● YOUR ASSIGNMENT:
Produce the records below again, word for word, but stop after the line that contains "30th June 2025".

[[ RECORDS FOR THIS TASK open ]]

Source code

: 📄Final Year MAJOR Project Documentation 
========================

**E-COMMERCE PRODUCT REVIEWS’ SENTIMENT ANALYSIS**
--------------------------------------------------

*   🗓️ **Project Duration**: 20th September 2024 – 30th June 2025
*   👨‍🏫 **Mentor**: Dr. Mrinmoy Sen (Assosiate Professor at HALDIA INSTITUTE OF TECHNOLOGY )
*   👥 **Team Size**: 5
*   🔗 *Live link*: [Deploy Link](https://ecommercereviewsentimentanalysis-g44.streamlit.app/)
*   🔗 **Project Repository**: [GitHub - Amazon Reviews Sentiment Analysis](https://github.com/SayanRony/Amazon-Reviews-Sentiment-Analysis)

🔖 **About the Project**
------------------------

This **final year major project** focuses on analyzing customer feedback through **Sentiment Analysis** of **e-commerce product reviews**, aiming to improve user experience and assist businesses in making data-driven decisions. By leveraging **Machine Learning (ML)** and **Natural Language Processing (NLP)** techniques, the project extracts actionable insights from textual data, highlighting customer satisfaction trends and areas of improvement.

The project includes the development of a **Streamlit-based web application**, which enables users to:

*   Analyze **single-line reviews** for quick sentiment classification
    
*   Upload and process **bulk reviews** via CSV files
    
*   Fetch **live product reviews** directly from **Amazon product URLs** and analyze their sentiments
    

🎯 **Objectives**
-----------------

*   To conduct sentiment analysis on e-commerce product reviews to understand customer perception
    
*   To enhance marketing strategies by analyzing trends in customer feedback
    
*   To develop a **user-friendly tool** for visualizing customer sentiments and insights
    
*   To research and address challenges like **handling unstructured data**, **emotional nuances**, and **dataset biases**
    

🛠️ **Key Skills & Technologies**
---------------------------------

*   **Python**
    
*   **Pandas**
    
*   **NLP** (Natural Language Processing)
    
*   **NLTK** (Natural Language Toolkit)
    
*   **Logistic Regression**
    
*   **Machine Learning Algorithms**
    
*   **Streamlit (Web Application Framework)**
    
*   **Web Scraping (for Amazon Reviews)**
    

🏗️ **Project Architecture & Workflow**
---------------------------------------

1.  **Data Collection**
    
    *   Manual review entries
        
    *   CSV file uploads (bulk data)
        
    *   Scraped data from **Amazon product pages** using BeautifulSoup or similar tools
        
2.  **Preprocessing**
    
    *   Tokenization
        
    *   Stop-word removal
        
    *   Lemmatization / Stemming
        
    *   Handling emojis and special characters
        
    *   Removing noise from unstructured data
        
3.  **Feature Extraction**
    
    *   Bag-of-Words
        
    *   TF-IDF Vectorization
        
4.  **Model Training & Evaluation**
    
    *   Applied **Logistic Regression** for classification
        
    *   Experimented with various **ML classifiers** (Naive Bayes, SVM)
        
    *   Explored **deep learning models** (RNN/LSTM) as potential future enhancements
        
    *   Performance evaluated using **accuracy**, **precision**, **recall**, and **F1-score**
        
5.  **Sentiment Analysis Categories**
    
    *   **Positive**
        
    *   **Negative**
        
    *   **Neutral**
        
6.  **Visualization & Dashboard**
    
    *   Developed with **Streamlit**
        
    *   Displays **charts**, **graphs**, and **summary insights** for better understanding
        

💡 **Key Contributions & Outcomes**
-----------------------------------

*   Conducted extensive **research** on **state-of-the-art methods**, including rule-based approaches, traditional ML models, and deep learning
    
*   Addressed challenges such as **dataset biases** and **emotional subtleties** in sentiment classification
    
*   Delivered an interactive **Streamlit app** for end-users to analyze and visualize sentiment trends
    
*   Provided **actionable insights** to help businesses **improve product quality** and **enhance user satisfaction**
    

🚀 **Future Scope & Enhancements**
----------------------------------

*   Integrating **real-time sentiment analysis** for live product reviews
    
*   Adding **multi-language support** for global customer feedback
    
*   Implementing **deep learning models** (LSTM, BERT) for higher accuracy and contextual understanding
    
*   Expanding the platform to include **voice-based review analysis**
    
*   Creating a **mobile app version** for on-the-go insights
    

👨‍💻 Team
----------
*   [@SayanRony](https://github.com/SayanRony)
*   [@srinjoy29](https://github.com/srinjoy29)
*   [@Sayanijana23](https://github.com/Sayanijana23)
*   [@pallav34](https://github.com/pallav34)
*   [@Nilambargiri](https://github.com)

[[ RECORDS FOR THIS TASK closed ]]

● SOLUTION TO THIS EXERCISE:
Source code

: 📄Final Year MAJOR Project Documentation 
========================

**E-COMMERCE PRODUCT REVIEWS’ SENTIMENT ANALYSIS**
--------------------------------------------------

*   🗓️ **Project Duration**: 20th September 2024 – 30th June 2025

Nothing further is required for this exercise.